Em Marx, o conceito de fetiche
(da mercadoria) remete ao brilho da imagem/mercadoria produzida nas condições
do trabalho alienado sob o capitalismo industrial; o fetiche da mercadoria
também encobre a dimensão da falta, se considerarmos que encobre o conflito que
existe em sua origem, isto é: uma relação de exploração entre pessoas, no
processo de sua produção. Uma relação entre pessoas é entendida pela sociedade
como uma relação entre coisas, escreve Marx. A expropriação de tempo da vida do
operário cedida gratuitamente ao capitalista na forma da mais valia é entendida
como produção de riquezas. Também para o fetichista freudiano, a relação com o
objeto/fetiche elimina a dimensão de alteridade aportada pelo corpo do outro
(seja homem ou mulher).
A passagem do uso do conceito de
fetiche em Freud para a teoria de Marx revela que a regulação fetichista das
relações entre as pessoas, nas sociedades capitalistas, deixa de ser uma
exceção perversa para se tornar uma regra. Em uma sociedade de mercado, o fetiche
da mercadoria é um dos principais organizadores do laço social. Mas a diferença
que o fetiche da mercadoria apaga não é (exclusivamente) sexual; ele apaga a
diferença entre o capitalista e o trabalhador, entre quem vende e quem compra
força de trabalho, entre quem lucra e quem cede mais valia. A mercadoria que
brilha como pura positividade, como máxima expressão de riqueza, é um fetiche
em função de sua capacidade de ocultar a miséria, a exploração e a morte
investidas em seu corpo. Nas sociedades de consumo, o fetichismo é a
normalidade. De uma forma ou de outra, em nossa religião cotidiana,
participantes do sistema mágico que explora o trabalho como se isto fosse um
bem, somos todos adoradores dos bezerros de ouro.
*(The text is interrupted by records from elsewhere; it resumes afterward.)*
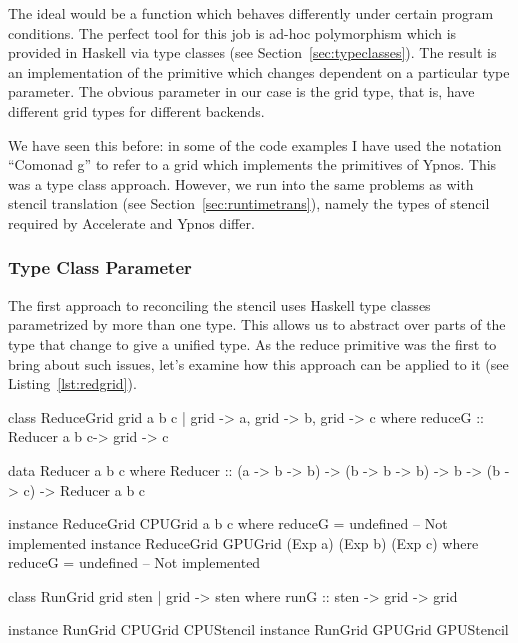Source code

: \documentclass[
    12pt,
    a4paper,
    twoside,
    openright,
    ]{scrbook}
\begin{document}
The ideal would be a function which behaves differently under certain program
conditions. The perfect tool for this job is ad-hoc polymorphism which is
provided in Haskell via type classes (see Section~\ref{sec:typeclasses}). The
result is an implementation of the primitive which changes dependent on a
particular type parameter. The obvious parameter in our case is the grid type,
that is, have different grid types for different backends.

We have seen this before: in some of the code examples I have used the notation
``Comonad g'' to refer to a grid which implements the primitives of Ypnos. This
was a type class approach. However, we run into the same problems as with
stencil translation (see Section~\ref{sec:runtimetrans}), namely the types of
stencil required by Accelerate and Ypnos differ.

\subsubsection{Type Class Parameter}

The first approach to reconciling the stencil uses Haskell type classes
parametrized by more than one type. This allows us to abstract over parts of the
type that change to give a unified type. As the reduce primitive was the first
to bring about such issues, let's examine how this approach can be applied to it
(see Listing~\ref{lst:redgrid}).

\begin{hflisting}[label={lst:redgrid}, caption={The \texttt{ReduceGrid} type
class defined with type parameters for each variable: \texttt{a}, \texttt{b} and
\texttt{c}. The \texttt{RunGrid} type class has type parameter \texttt{grid} and
\texttt{sten} where the later is fully determined by the former.}]
class ReduceGrid grid a b c | grid -> a,
                              grid -> b,
                              grid -> c where
    reduceG :: Reducer a b c-> grid -> c

data Reducer a b c where
    Reducer ::   (a -> b -> b)
              -> (b -> b -> b)
              -> b
              -> (b -> c)
              -> Reducer a b c

instance ReduceGrid CPUGrid a b c where
    reduceG = undefined -- Not implemented
instance ReduceGrid GPUGrid (Exp a) (Exp b) (Exp c) where
    reduceG = undefined -- Not implemented

class RunGrid grid sten | grid -> sten where
    runG :: sten -> grid -> grid

instance RunGrid CPUGrid CPUStencil
instance RunGrid GPUGrid GPUStencil
\end{hflisting}
\end{document}
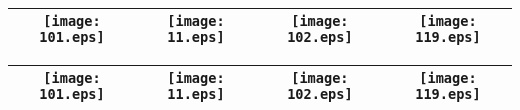\begin{table}[ht!]
\begin{tabular}{ccccc}
\toprule
\multicolumn{2}{c}{\texttt{[image: 101.eps]}} & \texttt{[image: 11.eps]} & \texttt{[image: 102.eps]} & \texttt{[image: 119.eps]}\\
\bottomrule
\end{tabular}
\graphicspath{{../../IbexJobs/ibex_lambdas_20191109/Simulations/Simulation_20180302_\arabic{j}/}}
\begin{tabular}{ccccc}
\toprule
\multicolumn{2}{c}{\texttt{[image: 101.eps]}} & \texttt{[image: 11.eps]} & \texttt{[image: 102.eps]} & \texttt{[image: 119.eps]}\\
\bottomrule
\end{tabular}
\end{table}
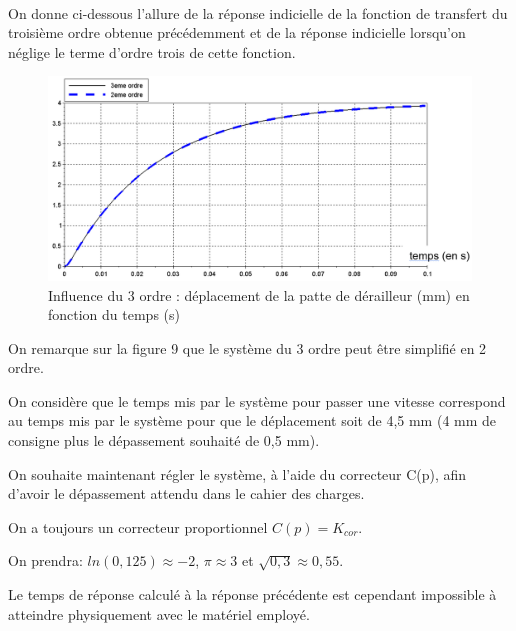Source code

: ~\

On donne ci-dessous l'allure de la réponse indicielle de la fonction de transfert du troisième ordre obtenue précédemment et de la réponse indicielle lorsqu'on néglige le terme d'ordre trois de cette fonction.

\begin{figure}[!h]
 \centering\includegraphics[width=0.8\linewidth]{img/img10}
 \caption{Influence du 3 ordre : déplacement de la patte de dérailleur (mm) en fonction du temps (s)}
 \label{img10}
\end{figure}

On remarque sur la figure 9 que le système du 3 ordre peut être simplifié en 2 ordre. 

On considère que le temps mis par le système pour passer une vitesse correspond au temps mis par le système pour que le déplacement soit de 4,5 mm (4 mm de consigne plus le dépassement souhaité de 0,5 mm).


On souhaite maintenant régler le système, à l'aide du correcteur C(p), afin d'avoir le dépassement attendu dans le cahier des charges.

On a toujours un correcteur proportionnel $C(p)=K_{cor}$.


On prendra: $ln(0,125)\approx -2$, $\pi\approx 3$ et $\sqrt{0,3}\approx 0,55$.

Le temps de réponse calculé à la réponse précédente est cependant impossible à atteindre physiquement avec le matériel employé.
Nesse caso, poderíamos considerar
que a sociedade seria toda perversa? A moça que se casa com o carro (aceitando
o noivo como condição do contrato) poderia ser considerada, freudianamente, uma
perversa? Penso que não. A personagem do esquete publicitário, que poderia ser
qualquer um de nós, não possui a mestria que caracteriza o perverso, sobre as
condições de seu gozo. Estas lhe são apresentada por um Outro, a cuja
convocação ela apenas obedece. Ela seria presa da alienação que faz seu desejo
responder ao desejo de um Outro. Nossa noiva ficcional se parece mais com uma
histérica, submetida ou seduzida pelo mestre perverso que dita as regras do que
ela deve ter para ser. Ao final desse jogo quem há de gozar não será a noiva,
de posse do carro cobiçado. Ela há de ter, é claro, sua pequena dose de prazer.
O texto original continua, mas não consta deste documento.